◆ **ACTIVITY**
Within the material below, how many lines contain the word "Проверка"? Give that number only.
====================
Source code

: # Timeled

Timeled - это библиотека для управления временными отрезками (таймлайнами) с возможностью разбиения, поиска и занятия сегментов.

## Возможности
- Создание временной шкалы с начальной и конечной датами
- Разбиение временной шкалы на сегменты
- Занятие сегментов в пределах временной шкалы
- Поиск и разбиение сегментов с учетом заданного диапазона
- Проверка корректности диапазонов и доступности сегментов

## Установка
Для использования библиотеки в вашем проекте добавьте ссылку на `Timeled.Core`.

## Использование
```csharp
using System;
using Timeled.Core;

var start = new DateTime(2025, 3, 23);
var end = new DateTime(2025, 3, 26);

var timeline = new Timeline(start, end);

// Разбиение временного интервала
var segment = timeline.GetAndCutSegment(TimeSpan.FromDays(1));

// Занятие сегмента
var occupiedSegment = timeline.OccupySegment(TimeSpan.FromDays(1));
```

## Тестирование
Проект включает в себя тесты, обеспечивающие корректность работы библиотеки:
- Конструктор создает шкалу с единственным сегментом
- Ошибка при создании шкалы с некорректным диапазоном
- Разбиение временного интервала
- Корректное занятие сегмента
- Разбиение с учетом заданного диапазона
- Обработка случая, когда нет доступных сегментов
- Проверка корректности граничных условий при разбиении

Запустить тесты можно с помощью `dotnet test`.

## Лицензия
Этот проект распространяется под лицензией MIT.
====================
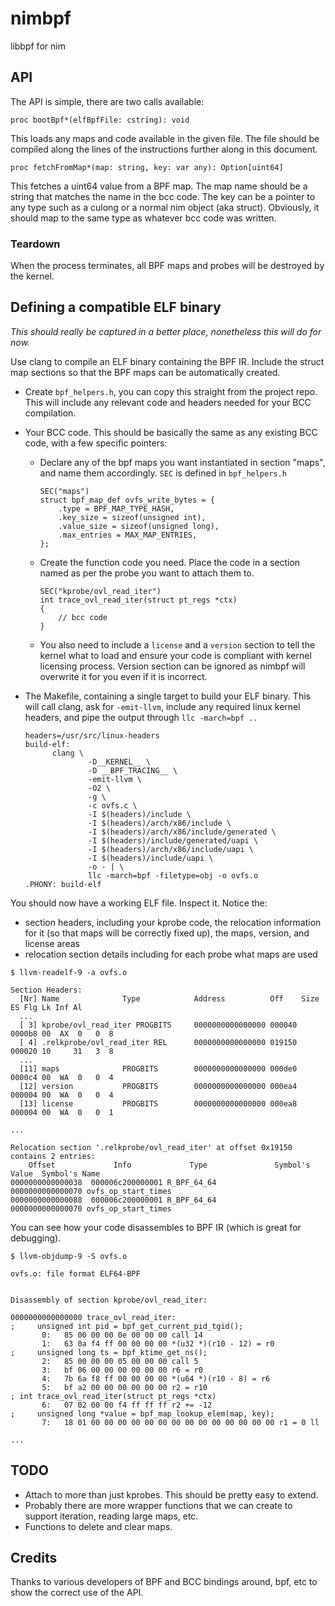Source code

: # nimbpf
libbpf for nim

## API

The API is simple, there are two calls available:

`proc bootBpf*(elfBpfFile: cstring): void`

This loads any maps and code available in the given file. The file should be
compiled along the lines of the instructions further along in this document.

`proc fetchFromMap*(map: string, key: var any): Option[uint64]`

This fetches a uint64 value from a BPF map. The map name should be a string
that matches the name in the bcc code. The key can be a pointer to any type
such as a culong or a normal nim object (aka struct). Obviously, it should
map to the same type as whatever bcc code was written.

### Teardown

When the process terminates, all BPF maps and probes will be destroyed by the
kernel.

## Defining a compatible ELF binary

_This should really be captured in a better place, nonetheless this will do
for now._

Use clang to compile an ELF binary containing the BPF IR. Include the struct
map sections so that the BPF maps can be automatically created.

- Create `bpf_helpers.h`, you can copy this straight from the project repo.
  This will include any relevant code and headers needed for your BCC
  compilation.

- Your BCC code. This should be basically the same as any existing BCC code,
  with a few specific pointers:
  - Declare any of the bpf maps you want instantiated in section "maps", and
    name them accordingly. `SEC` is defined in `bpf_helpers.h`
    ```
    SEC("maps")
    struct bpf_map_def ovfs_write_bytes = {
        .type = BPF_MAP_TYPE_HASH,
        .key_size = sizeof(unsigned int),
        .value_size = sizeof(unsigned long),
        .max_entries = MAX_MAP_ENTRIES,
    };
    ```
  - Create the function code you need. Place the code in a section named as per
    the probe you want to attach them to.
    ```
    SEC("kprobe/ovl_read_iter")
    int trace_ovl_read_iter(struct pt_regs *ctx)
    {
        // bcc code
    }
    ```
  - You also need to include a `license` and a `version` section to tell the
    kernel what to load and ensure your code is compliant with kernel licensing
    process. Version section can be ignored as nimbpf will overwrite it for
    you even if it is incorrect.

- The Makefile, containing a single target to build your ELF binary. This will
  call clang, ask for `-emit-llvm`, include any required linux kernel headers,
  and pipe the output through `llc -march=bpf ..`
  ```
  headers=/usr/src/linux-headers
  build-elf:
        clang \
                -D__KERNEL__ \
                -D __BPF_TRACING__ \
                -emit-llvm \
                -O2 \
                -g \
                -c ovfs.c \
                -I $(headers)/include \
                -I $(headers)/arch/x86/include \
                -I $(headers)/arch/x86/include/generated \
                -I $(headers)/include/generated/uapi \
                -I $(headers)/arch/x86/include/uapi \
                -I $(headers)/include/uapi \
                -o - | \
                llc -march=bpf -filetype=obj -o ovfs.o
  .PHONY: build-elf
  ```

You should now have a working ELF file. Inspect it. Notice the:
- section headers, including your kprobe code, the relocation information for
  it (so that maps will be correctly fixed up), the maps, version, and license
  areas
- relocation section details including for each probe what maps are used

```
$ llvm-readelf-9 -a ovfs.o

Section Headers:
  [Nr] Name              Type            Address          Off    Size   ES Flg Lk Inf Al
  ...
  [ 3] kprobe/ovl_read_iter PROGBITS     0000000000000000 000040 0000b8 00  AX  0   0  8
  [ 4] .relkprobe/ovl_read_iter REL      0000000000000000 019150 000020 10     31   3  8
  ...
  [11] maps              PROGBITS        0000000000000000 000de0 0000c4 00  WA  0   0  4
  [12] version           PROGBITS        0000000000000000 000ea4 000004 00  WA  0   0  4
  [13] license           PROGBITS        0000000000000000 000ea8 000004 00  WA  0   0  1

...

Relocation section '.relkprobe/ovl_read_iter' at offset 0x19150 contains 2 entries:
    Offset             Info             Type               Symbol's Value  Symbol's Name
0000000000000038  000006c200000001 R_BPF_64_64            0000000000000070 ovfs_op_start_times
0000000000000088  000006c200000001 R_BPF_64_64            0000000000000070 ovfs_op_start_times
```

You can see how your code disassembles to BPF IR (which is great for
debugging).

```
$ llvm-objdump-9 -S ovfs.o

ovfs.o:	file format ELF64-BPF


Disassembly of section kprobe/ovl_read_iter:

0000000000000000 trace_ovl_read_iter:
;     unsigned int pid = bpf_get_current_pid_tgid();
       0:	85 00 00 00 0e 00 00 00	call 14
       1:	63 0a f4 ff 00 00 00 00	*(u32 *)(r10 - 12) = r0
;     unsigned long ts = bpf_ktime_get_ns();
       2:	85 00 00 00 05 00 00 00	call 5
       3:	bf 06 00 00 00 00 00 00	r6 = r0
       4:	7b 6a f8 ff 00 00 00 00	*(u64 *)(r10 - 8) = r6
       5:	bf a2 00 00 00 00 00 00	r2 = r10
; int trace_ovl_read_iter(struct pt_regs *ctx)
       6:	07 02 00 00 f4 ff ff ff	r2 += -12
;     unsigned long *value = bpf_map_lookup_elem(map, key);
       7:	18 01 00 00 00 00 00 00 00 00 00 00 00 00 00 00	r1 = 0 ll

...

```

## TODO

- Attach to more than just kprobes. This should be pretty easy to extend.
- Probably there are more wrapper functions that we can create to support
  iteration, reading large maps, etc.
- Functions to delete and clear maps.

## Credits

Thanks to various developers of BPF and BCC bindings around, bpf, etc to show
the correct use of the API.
====================
◆ **COMPLETED TASK**
2